After their discussions on the sidelines of a meeting of the Arctic Council in Finland, in which the United States and Russia are members, Pompeo was asked how far apart the two countries are on Venezuela.
"I don't want to say too much, other than I made clear our view that Venezuelans deserve a democracy that is, doesn't have any foreign party running the country, or involvement in their country on a consistent basis in a military way," he replied, adding, "so, we want the Cubans out, we want the Iranians out, we want Russia's military out."
He said he and Lavrov will have further conversations to try to find a way forward.
For his part, Russian Foreign Minister Lavrov told reporters after the meeting he warned Pompeo that U.S. military intervention in Venezuela would be catastrophic and unjustified.
Lavrov also told reporters that the meeting had been constructive, and that he was sure that Russian President Vladimir Putin and President Donald Trump will have another chance to meet again after their summit in Helsinki last year.
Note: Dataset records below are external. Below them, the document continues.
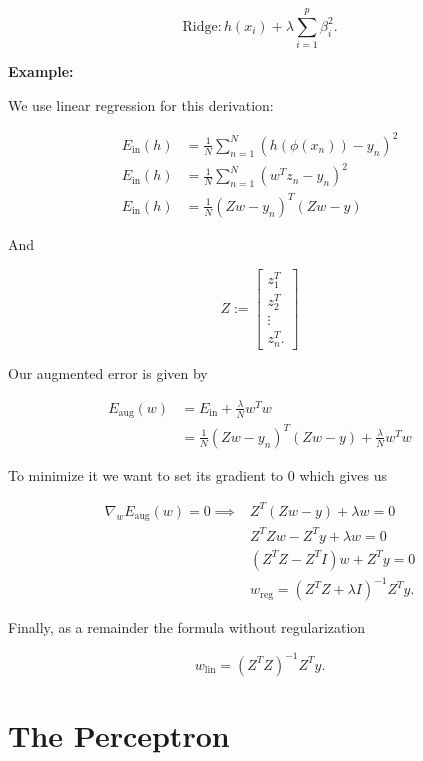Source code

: \[
	\mathrm{Ridge}: h(x_i)  + \lambda \sum_{i = 1}^{p} \beta_i^2.
\]


\textbf{Example:}

We use linear regression for this derivation: 

\begin{align*}
	E_{\text{in}}(h) & = \frac{1}{N} \sum_{n = 1}^{N}(h(\phi(x_n)) - y_n)^2 \\
	E_{\text{in}}(h) & = \frac{1}{N} \sum_{n = 1}^{N}(w^Tz_n - y_n)^2       \\
	E_{\text{in}}(h) & = \frac{1}{N} (Zw - y_n)^T(Zw - y)
\end{align*}

And

\[
	Z := \begin{bmatrix}
		z_1^T \\ z_2^T \\ \vdots \\ z_{n}^T.
	\end{bmatrix}
\]

Our augmented error is given by

\begin{align*}
	E_{\text{aug}} (w) & = E_{\text{in}} + \frac{\lambda}{N} w^T w                    \\
	                   & = \frac{1}{N} (Zw - y_n)^T(Zw - y) + \frac{\lambda}{N} w^T w
\end{align*}

To minimize it we want to set its gradient to 0 which gives us

\begin{align*}
	\nabla_w E_{\text{aug}}(w) = 0 \implies & Z^T(Zw - y) + \lambda w = 0                     \\
	                                        & Z^TZw - Z^Ty + \lambda w = 0                    \\
	                                        & (Z^TZ - Z^T I)w + Z^T y= 0                      \\
	                                        & w_{\text{reg}} = (Z^T Z + \lambda I)^{-1} Z^T y.
\end{align*}

Finally, as a remainder the formula without regularization

\[
	w_{\text{lin}} = (Z^T Z)^{-1} Z^T y.
\]

\section{The Perceptron}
Ahead of the meeting Monday in Finland, Pompeo had said he wants Russia to stop "messing around" in Venezuela.
"I'm going to tell him [Lavrov] the same thing the president told the world: that every country must get out, including the Russians," Pompeo told Fox News Sunday. "That's what I'll tell him. We don't want anyone messing around with Venezuela."
The meeting between Pompeo and Lavrov in Finland comes a day after Lavrov met with Venezuela's Foreign Minister Jorge Arreaza in Moscow.
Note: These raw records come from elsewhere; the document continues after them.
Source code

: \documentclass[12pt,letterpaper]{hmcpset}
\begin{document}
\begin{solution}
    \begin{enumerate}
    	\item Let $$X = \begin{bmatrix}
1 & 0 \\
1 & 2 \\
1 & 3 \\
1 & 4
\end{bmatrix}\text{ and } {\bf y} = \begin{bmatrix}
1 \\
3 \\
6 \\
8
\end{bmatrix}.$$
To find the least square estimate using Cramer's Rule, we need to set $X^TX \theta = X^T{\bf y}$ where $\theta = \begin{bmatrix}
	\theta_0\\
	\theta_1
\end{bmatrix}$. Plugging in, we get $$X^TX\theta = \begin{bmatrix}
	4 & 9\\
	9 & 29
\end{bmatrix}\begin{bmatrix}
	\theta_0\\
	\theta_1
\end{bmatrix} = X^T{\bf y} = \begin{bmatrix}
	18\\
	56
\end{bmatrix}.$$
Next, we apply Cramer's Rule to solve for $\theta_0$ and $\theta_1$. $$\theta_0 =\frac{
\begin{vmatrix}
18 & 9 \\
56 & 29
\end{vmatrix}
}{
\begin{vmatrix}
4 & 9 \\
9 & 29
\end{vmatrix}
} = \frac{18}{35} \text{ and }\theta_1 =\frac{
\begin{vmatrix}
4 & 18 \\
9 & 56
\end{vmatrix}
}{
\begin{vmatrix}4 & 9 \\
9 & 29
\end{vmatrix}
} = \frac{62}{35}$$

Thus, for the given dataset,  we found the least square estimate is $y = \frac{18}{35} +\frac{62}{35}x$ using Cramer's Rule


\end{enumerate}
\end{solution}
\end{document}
Arreaza told reporters Monday that Venezuela may expand the use of Russian military, as the country fights attempts by opposition leader and self-declared interim president Juan Guaido to oust longtime ruler Nicolas Maduro.
The U.S. has recognized Guaido as Venezuela's leader and supported a bid by Venezuela's opposition last week to spur a military uprising, which ultimately failed.
Last week, Pompeo told Lavrov in a phone call that "the intervention by Russia and Cuba is destabilizing for Venezuela and for the U.S.-Russia bilateral relationship." Pompeo also urged Russia to stop support Maduro.
Washington has accused Russia of talking Maduro out of leaving Venezuela. Moscow has denied the allegation.
Pompeo is currently attending a meeting of the Arctic Council in Finland, of which both the U.S. and Russia are members.